On est moins sollicités (exception faite des télétravailleurs avec enfants à la maison qui ont dû voir leur niveau de stress tripler et leurs capacités auditives régresser depuis trois semaines). On se détend un peu. Même Isabelle Autissier, que j’entendais l’autre jour à la radio, en parlait : «« Il y a des gens qui redécouvrent la maîtrise du temps, qui se disent que le matin quand je me lève j’organise ma journée comme je veux, je suis pas harcelé par tout le monde... on vit dans une société où le temps va de plus en plus vite. « J’ai pas le temps », c’est une expression terrible ! Ça nous donne l’occasion de reclasser les priorités ». Ça ne veut pas dire qu'on se la coule douce pour autant. Présidente du WWF France**, elle-même dit qu'en ce moment elle bosse à fond pour l’ONG. Bon, il faut dire aussi que quelques années à naviguer en solitaire, ça aide à encaisser la période...


Moi, ma priorité, a été de faire un grand tri. Un besoin qui traînait dans un coin de ma tête depuis des mois, que je repoussais constamment. Il y avait toujours plus urgent : un dégât des eaux à déclarer, un conduit de chaudière à déboucher, un syndic de copropriété à relancer/harceler/maudire, des CV à envoyer, des lettres de motivation à rédiger... Puis tout s’est arrêté. Net.
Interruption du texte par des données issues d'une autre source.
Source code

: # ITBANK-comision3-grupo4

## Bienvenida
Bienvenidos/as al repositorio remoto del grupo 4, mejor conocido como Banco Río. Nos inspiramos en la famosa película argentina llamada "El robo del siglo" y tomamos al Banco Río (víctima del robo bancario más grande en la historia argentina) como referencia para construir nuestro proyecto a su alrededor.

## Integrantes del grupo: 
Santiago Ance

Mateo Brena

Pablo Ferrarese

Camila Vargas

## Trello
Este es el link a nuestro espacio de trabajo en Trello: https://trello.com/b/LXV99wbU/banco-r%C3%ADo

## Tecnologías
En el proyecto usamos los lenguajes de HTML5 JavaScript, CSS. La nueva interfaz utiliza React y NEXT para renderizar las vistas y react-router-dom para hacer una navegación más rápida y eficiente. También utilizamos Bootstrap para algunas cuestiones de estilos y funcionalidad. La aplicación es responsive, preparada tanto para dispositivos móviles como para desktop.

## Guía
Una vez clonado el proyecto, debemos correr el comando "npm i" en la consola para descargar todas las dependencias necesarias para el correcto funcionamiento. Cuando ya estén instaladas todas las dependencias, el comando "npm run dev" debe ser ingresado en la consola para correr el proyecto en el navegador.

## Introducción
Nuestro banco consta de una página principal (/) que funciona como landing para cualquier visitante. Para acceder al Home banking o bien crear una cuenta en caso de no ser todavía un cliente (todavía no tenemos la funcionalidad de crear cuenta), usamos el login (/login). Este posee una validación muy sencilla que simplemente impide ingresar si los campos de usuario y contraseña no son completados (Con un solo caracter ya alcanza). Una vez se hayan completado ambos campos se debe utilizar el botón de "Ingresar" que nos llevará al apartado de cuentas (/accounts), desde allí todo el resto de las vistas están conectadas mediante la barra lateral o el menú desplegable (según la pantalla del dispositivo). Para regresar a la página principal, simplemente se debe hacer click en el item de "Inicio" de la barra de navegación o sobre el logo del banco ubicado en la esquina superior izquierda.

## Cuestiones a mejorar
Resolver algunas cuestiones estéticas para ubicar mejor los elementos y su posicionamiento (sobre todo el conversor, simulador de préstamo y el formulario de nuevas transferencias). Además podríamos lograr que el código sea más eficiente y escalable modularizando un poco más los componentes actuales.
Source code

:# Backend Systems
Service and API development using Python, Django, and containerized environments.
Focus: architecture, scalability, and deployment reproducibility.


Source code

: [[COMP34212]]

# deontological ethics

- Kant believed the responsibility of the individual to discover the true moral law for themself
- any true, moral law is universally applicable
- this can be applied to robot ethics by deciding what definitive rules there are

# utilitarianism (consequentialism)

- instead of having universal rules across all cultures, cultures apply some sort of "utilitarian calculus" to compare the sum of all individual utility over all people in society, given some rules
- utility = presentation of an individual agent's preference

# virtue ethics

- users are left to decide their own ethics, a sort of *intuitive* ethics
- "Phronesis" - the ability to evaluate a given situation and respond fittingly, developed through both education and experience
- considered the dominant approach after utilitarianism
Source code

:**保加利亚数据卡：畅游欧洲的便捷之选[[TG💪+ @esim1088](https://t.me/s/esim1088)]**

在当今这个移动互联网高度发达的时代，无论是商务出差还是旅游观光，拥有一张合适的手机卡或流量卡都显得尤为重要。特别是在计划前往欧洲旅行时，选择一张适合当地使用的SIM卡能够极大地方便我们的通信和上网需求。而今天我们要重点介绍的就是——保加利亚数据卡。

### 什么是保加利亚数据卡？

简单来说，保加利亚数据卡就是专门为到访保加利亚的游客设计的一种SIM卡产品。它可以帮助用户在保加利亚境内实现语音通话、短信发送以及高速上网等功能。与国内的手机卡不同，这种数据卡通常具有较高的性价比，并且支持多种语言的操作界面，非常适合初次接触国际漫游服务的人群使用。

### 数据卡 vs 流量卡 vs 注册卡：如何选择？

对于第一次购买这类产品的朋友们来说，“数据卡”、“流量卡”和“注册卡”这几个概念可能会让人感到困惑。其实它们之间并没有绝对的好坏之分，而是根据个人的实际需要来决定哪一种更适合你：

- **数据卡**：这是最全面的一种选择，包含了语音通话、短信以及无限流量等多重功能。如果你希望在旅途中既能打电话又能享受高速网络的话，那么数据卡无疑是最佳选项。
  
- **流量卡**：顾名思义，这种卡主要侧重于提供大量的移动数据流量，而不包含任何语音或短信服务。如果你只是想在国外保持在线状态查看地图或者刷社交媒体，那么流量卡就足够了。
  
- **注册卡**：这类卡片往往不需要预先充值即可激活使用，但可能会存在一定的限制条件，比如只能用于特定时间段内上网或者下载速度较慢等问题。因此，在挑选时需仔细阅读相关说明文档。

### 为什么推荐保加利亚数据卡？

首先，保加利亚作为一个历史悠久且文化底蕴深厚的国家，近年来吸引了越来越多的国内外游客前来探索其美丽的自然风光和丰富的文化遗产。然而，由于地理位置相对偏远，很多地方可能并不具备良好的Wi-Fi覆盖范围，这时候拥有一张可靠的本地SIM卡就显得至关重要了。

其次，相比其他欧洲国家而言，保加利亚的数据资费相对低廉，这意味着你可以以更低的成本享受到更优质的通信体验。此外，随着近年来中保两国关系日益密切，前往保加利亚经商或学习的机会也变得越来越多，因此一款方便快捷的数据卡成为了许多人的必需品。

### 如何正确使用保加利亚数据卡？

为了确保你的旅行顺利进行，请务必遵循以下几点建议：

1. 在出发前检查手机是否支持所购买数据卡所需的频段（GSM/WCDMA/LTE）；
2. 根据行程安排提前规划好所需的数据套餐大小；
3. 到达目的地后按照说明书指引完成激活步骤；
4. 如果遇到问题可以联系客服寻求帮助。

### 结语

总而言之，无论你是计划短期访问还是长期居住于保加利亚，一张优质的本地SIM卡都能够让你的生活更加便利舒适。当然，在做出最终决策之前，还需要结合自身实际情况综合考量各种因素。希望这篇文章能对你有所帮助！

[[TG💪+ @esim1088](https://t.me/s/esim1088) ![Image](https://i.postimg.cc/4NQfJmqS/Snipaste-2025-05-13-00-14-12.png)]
Le confinement annoncé, mes recherches de boulot s’annonçaient vaines et le mot "tri" s'est mis à clignoter dans mon cerveau. Plus de pression, je peux me consacrer à ces choses que je me refusais jusque-là, par culpabilité.


Chacun y va de son rangement, de son expérimentation, de ses révélations. Mon père a trié les pots de peinture oubliés depuis des années au fond de la cave. Laurent a mis en place spontanément, avec une amie anthropologue, un questionnaire de confinement qu’il envoie autour de lui pour récolter de la matière destinée à de futures études sur le phénomène. Nicolas s’est mis à la poésie et publie ses textes sur Facebook. Anne-Cécile a dévoilé ses talents de ventriloque sur les réseaux sociaux. Emilie, qui songeait déjà au télétravail, est passée à l’action et se délecte de ses pauses café depuis son salon avec vue sur la campagne. Quand elle veut voir ses collègues, elle fait des pauses cafés virtuelles. Dominique, qui vit dans le sud, a sorti le vélo d’appartement dans le jardin. La liste est encore longue.

Bien sûr, les raisons de ce confinement n’ont rien de réjouissantes. La situation n’est pas simple pour la plupart des gens, beaucoup n'ont pas de temps pour eux ou partent travailler à l'extérieur. D’autres ont une société, une structure et des employés à sauver. Des consultations à assurer. Des sueurs froides. Des angoisses. Je n’omets pas cet aspect-là mais je me dis que cela fait du bien, de temps en temps, de se dire que certains arrivent à en tirer des bribes de positif. Comme ça. Juste comme ça. Pour changer.

*Pour connaître le planning des cours de Véronique, c’est par ici : https://www.facebook.com/selfexplorations/

** WWF France est une ONG de protection de la nature (leur logo, c’est est un panda… ça vous dit quelque chose, non ?)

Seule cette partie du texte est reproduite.